Indramal Bai’s suicide – An Institutional Murder

indramal-bai

At about 12:30 on 20th November, Indramal Bai, succumbed to her burns, and left us. Even before we were able to get this update ready, she left this world and those who loved her behind. Pushed to the tipping point, Indramal Bai, is one among many in the Pardhi community whose life has been lost because of systemic police torture and harassment, a culture of criminalising communities and of limitless impunity. Indramal Bai shall be remembered – in love, certainly, but also in rage and solidarity…

As Indramal Bai, aged about 30, lay in the Burns Department of the Government Medical College, Hamidia Hospital in Bhopal (M.P.), she called out to her old frail mother who was just about to step out of the ward for a breath of fresh air.  ‘Ayaa’, she’d call out every few minutes, and beg her not to leave her side.  Sarju Bai, who has seen more of life than we can imagine, says she has never felt so much grief in her heart. Her daughter’s attempt at suicide has broken her. She has not stepped out of the hospital in three days. With all her wisdom, she comforted her daughter – lifting her, feeding her, helping with the dressing, and trying to air her daughter’s big and ugly blisters on her backside.

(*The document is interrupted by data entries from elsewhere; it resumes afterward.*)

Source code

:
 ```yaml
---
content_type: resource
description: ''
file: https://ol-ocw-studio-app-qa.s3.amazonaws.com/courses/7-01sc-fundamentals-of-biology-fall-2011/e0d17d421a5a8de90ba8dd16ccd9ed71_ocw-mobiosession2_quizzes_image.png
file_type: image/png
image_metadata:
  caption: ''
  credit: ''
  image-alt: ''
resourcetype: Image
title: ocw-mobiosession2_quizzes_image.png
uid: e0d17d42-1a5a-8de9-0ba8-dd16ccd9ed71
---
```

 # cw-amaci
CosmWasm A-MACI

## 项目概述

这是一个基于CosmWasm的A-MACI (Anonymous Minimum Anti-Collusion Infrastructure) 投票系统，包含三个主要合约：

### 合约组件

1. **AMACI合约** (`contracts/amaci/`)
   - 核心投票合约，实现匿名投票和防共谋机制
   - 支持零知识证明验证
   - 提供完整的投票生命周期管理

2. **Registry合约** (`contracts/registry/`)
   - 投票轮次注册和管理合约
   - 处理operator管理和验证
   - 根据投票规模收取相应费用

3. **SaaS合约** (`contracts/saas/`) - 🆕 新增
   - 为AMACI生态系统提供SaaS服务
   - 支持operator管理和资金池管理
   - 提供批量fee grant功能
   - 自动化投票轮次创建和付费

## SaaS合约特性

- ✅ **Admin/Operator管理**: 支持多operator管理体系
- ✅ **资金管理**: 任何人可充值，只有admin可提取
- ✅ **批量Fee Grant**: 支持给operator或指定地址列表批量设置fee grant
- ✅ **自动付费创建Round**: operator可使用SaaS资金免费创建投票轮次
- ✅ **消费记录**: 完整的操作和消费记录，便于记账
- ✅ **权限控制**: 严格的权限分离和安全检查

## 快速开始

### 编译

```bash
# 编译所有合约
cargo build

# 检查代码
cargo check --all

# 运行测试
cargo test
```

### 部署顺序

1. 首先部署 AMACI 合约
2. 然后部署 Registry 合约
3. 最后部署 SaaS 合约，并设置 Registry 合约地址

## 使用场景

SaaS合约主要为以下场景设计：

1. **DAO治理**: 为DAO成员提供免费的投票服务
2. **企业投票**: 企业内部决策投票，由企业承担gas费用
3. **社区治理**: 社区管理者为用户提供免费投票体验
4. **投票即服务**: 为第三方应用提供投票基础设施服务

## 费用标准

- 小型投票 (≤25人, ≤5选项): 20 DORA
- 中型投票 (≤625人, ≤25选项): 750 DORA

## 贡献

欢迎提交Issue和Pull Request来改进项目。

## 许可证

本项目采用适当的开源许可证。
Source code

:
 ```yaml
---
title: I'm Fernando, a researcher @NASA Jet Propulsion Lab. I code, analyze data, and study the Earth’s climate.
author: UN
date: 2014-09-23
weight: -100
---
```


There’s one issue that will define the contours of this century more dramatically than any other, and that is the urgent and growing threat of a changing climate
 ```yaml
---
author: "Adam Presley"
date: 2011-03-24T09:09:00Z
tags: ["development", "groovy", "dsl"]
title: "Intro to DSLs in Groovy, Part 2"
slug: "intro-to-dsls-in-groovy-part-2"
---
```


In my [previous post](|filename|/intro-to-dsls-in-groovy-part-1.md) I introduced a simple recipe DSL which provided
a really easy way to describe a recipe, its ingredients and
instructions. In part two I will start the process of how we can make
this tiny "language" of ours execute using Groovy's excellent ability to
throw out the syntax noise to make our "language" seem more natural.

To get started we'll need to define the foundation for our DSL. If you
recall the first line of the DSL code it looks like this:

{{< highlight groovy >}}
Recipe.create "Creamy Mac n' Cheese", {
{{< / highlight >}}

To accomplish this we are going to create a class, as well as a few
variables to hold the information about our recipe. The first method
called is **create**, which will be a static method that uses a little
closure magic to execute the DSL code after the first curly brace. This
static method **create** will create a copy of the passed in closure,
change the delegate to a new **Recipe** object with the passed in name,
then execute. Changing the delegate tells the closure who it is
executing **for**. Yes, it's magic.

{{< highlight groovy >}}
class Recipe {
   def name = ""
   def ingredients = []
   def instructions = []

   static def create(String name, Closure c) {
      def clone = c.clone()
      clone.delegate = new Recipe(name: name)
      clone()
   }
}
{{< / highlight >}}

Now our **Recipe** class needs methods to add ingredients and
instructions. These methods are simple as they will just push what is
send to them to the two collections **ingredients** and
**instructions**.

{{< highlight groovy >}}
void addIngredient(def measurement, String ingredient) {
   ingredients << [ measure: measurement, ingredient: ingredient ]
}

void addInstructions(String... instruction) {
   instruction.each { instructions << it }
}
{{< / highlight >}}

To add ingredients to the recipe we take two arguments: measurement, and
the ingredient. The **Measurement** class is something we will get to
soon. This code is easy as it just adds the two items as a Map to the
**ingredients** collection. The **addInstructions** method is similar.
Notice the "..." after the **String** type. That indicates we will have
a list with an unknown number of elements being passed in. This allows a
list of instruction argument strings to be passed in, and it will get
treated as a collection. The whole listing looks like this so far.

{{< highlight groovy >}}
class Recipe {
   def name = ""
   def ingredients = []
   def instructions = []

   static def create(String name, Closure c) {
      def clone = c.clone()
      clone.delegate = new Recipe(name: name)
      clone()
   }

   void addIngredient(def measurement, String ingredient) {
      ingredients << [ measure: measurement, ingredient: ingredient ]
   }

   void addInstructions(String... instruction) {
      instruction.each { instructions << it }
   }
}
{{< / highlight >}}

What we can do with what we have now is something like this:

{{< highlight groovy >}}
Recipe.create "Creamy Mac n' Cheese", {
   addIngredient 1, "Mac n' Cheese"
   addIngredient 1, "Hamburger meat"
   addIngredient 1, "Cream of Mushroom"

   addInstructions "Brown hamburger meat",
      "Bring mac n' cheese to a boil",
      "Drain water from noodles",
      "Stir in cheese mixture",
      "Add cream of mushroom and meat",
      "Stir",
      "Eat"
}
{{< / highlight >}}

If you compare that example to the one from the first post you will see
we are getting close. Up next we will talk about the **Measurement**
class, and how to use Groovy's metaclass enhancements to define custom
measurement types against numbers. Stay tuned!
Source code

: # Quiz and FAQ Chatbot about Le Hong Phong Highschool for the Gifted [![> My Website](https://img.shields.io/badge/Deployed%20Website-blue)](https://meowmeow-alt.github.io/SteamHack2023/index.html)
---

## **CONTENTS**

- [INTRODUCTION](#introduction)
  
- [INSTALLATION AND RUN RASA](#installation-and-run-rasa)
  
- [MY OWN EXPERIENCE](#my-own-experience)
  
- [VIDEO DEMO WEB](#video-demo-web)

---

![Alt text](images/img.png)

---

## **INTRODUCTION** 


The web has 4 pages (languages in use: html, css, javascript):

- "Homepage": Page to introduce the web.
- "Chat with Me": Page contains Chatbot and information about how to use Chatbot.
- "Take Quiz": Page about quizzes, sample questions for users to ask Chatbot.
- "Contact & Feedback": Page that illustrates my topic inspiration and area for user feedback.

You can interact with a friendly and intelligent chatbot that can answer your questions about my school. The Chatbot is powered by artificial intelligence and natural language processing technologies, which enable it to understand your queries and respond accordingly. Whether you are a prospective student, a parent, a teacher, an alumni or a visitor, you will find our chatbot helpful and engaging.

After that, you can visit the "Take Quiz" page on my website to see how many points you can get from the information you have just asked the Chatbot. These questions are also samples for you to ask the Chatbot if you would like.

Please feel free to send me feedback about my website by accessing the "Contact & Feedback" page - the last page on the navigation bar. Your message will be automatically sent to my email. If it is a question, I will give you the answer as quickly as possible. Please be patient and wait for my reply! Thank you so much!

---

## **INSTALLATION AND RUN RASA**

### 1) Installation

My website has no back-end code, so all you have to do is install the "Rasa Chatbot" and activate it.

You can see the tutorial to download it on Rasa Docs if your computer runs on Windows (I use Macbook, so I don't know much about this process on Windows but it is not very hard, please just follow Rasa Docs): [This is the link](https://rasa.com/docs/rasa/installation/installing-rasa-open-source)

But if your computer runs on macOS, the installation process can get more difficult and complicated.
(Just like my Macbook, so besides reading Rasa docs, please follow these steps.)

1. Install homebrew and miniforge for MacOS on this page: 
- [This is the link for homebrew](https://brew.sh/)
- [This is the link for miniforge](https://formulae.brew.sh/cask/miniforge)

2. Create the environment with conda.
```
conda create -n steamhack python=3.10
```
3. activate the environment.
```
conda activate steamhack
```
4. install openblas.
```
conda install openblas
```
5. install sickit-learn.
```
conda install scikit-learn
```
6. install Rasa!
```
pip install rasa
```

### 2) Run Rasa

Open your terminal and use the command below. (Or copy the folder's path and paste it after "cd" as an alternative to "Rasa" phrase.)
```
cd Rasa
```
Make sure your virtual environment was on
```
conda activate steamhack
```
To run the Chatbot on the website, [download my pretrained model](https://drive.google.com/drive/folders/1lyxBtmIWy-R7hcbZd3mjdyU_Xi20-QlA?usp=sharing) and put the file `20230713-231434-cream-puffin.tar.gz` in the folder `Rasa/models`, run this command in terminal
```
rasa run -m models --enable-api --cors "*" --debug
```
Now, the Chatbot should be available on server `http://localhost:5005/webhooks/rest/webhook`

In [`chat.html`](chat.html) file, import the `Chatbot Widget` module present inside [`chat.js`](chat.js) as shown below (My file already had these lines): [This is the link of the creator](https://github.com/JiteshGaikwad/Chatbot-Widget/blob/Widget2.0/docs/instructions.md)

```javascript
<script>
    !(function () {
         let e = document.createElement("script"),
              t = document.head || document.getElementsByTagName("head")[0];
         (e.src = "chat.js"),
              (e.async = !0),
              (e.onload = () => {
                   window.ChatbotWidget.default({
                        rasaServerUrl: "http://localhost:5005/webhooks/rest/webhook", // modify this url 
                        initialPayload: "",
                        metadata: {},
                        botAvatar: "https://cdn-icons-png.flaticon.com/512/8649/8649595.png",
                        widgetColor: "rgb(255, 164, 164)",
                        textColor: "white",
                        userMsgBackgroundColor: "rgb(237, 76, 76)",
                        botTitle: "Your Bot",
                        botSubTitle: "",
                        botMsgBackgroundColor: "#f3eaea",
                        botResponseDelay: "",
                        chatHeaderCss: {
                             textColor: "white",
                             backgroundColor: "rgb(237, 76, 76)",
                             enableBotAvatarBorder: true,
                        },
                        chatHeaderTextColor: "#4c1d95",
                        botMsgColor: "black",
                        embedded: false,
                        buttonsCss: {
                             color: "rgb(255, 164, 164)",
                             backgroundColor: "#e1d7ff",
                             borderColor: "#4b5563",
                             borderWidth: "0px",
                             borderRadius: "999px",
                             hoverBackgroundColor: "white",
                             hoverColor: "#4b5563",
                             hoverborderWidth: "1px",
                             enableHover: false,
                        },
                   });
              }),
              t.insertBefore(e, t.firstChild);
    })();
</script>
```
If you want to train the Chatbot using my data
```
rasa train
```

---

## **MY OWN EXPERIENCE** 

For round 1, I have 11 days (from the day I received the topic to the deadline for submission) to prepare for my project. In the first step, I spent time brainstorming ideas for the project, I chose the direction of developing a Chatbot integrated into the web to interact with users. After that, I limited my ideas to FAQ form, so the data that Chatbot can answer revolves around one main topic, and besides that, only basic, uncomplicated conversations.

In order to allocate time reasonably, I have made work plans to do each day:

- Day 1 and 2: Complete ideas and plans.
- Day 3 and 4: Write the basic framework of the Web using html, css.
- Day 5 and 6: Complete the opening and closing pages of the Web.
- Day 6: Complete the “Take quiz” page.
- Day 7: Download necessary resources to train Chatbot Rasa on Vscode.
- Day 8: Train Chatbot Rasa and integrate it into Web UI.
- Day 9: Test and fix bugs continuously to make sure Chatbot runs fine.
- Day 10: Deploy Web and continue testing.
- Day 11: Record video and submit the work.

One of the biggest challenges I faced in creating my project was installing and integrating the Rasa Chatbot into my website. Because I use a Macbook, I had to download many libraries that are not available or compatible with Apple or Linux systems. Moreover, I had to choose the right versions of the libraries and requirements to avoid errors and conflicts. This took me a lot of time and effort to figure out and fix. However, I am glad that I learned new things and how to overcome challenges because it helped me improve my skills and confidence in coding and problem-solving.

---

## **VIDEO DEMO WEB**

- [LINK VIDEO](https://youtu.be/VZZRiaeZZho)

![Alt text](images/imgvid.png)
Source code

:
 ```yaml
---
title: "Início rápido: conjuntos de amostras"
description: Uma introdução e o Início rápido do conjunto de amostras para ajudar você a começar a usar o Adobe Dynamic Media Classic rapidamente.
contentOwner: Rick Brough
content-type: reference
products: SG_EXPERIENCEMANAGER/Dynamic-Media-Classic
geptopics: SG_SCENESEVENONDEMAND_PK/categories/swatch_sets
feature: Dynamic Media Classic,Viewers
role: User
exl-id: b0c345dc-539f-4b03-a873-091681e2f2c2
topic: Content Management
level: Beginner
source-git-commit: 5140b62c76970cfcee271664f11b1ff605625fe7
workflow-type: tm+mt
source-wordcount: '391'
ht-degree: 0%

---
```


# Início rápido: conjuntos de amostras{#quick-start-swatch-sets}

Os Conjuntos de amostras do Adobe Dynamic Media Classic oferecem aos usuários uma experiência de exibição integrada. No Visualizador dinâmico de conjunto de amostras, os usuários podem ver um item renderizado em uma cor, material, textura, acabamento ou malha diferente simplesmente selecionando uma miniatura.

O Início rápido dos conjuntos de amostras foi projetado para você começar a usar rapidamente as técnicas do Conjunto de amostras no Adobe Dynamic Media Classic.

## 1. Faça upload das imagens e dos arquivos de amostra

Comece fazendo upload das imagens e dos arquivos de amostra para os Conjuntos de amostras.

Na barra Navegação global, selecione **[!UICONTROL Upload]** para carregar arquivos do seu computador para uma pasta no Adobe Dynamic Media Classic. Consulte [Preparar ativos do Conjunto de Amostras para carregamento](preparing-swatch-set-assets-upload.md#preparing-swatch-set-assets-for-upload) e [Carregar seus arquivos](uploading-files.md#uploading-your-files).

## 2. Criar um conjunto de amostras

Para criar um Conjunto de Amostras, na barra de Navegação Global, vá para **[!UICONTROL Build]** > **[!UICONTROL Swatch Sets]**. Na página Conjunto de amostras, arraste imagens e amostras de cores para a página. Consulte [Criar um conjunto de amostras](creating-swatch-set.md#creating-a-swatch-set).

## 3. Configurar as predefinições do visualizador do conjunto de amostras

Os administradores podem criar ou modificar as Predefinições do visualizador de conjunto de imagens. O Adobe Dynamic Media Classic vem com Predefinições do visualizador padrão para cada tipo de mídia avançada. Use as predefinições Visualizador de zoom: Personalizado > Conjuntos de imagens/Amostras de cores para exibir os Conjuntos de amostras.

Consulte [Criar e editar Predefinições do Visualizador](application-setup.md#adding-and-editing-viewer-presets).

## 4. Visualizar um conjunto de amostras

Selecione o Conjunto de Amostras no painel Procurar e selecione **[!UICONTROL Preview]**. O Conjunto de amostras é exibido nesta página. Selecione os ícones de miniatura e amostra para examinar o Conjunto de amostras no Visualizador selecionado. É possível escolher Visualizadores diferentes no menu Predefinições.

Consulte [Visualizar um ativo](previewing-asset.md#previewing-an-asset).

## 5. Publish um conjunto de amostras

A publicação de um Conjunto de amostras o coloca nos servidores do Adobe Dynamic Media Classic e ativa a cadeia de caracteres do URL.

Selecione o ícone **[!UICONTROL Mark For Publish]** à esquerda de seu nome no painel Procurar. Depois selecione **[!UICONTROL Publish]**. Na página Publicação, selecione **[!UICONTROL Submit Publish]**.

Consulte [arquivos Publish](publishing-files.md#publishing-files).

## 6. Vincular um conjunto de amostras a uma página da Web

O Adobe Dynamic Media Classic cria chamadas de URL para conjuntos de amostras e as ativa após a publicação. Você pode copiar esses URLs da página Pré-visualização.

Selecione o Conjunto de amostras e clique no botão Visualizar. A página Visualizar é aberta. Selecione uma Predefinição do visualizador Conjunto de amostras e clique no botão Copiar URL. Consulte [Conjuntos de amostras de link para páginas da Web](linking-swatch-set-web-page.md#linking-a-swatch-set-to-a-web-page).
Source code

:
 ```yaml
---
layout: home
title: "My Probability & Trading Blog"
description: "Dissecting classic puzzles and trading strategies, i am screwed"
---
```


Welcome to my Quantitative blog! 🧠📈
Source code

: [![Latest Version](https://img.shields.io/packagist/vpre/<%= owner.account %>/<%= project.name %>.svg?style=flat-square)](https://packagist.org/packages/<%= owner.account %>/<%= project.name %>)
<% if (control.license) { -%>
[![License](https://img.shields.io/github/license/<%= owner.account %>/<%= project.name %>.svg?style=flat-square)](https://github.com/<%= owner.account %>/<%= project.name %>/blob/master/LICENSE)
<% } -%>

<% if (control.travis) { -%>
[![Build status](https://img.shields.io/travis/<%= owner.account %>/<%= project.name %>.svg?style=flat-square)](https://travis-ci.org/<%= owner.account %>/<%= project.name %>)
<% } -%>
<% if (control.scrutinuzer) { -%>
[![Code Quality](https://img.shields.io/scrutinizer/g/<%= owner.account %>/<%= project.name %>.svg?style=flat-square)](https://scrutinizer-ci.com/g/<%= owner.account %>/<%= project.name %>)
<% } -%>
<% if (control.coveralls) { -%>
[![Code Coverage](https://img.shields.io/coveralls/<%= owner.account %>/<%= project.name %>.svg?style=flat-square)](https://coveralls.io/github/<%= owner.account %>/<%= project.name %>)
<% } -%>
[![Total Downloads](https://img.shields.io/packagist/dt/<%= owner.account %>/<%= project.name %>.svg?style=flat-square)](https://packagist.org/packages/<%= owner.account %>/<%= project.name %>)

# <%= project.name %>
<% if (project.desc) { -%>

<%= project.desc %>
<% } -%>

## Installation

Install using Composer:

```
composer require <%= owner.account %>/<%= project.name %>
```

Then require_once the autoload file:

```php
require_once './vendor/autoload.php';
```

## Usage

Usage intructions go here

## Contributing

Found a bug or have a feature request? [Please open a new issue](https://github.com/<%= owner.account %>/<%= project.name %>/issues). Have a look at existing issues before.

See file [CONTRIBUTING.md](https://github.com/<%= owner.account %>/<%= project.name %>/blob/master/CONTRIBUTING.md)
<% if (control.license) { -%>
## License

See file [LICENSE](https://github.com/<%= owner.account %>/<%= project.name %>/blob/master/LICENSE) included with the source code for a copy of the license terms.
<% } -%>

Indramal Bai was rushed to the hospital on the evening of 17th November, with over 60% burn injuries. Exhausted by the  continuous threats made by two police men, Sandeep and Gajraj Singh, who were torturing her to pay Rs. 20,000, she finally threw the kerosene she had just bought from the ration shop over her body and set herself on fire. Together with these two, another policeman Yadav, had been demanding this amount for over a week. They had also been torturing others in her locality and people had been trying to find someway or the other to save themselves.

On the day Indramal Bai had to be rushed to the hospital, these police men from Gandhi Nagar Thana visited her house in the early hours of the morning, then again a second time around noon and the third time again in the afternoon. Indramal Bai’s daughter shares that she had taken out all the scrap they had collected during Diwali Season and was sorting it out on the roadside when the policemen threatened her mother again, saying that they will put her in jail on the basis of this scrap. There was nothing of a stolen nature in the scrap, but simply a month’s worth of hard work done by both mother and daughter.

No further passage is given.